Oda sıcaklığında gaz fazında bulunan azotun erime noktası -210°C ve kaynama noktası -196°C civarındadır. Yani, azotu -196°C’ye kadar sürekli olarak gaz fazında görebiliriz. Bu noktadan daha düşük sıcaklıklar için anca sıvılabilmektedir.
Azotun soğuk demleme kahveler için kullanılan kapsüller dışında kullanıldığı bazı önemli uygulamalar şu şekildedir:
Şimdi de krema kapsülleri için kullanılan nitröz oksiti daha yakından tanıyoruz.

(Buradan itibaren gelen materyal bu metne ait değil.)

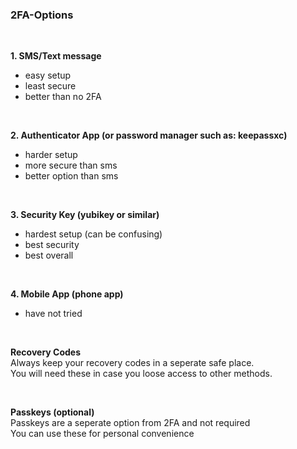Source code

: ### 2FA-Options  

<br>

**1. SMS/Text message**  
   - easy setup
   - least secure
   - better than no 2FA
     
<br>  

**2. Authenticator App (or password manager such as: keepassxc)**  
   - harder setup
   - more secure than sms
   - better option than sms  

  <br>  

**3. Security Key (yubikey or similar)**  
   - hardest setup (can be confusing)  
   - best security  
   - best overall  

  <br>  
  

**4. Mobile App (phone app)**  
   - have not tried

  <br>

**Recovery Codes**  
    Always keep your recovery codes in a seperate safe place.  
    You will need these in case you loose access to other methods.

<br>  

**Passkeys (optional)**  
    Passkeys are a seperate option from 2FA and not required  
    You can use these for personal convenience  
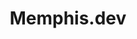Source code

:---
blog: https://memphis.dev/blog
codehost: https://github.com/memphisdev/memphis
linkedin: https://linkedin.com/company/memphis-dev
logohandle: memphisdev
sort: memphisdev
title: Memphis.dev
twitter: https://x.com/Memphis_Dev
website: https://memphis.dev/
youtube: https://youtube.com/channel/UCVdMDLCSxXOqtgrBaRUHKKg/featured
---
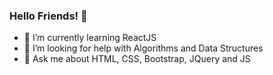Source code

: ### Hello Friends! 🤖

- 🌱 I’m currently learning ReactJS
- 🤔 I’m looking for help with Algorithms and Data Structures
- 💬 Ask me about HTML, CSS, Bootstrap, JQuery and JS
<!-- - 📫 How to reach me: ...-->

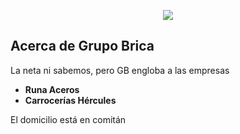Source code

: <p align="center"><img src="https://laravel.com/assets/img/components/logo-laravel.svg"></p>

## Acerca de Grupo Brica

La neta ni sabemos, pero GB engloba a las empresas

- **Runa Aceros**
- **Carrocerías Hércules**

El domicilio está en comitán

Nitröz oksitin diğer isimlerinden biri de diazot monoksittir. Kimyasal formülü N2O olan bu bileşik, literatürde ‘gülme gazı’ olarak da biliniyor. Oda sıcaklığında, hafif metalik bir kokuya ve tada sahip renksiz yanıcı olmayan bir gazdır. Yüksek sıcaklıklarda, nitröz oksit, moleküler oksijene benzer güçlü bir oksitleyicidir ve suda çözünme özelliğine sahiptir.
Nitröz oksit, özellikle cerrahi ve diş hekimliğinde anestezi ve ağrı azaltıcı etkileri için önemli tıbbi kullanım alanlarına sahiptir. Bir sağlık sistemi için ihtiyaç duyulan en etkili ve güvenli bir ilaç olması sebebiyle Dünya Sağlık Örgütü’nün (WHO) Temel İlaçlar Listesi’nde yer almaktadır. Aynı zamanda roket yakıtlarında ve motorların güç çıkışını arttırmak için motor yarışlarında oksitleyici olarak kullanılır.
Atmosferde ise az miktarda nitröz oksit bulunmaktadır. Yapılan araştırmalar, bu gaz miktarının %30’luk kısmının insan aktiviteleri ve tarım uygulamarı sonucunda oluştuğunu göstermektedir.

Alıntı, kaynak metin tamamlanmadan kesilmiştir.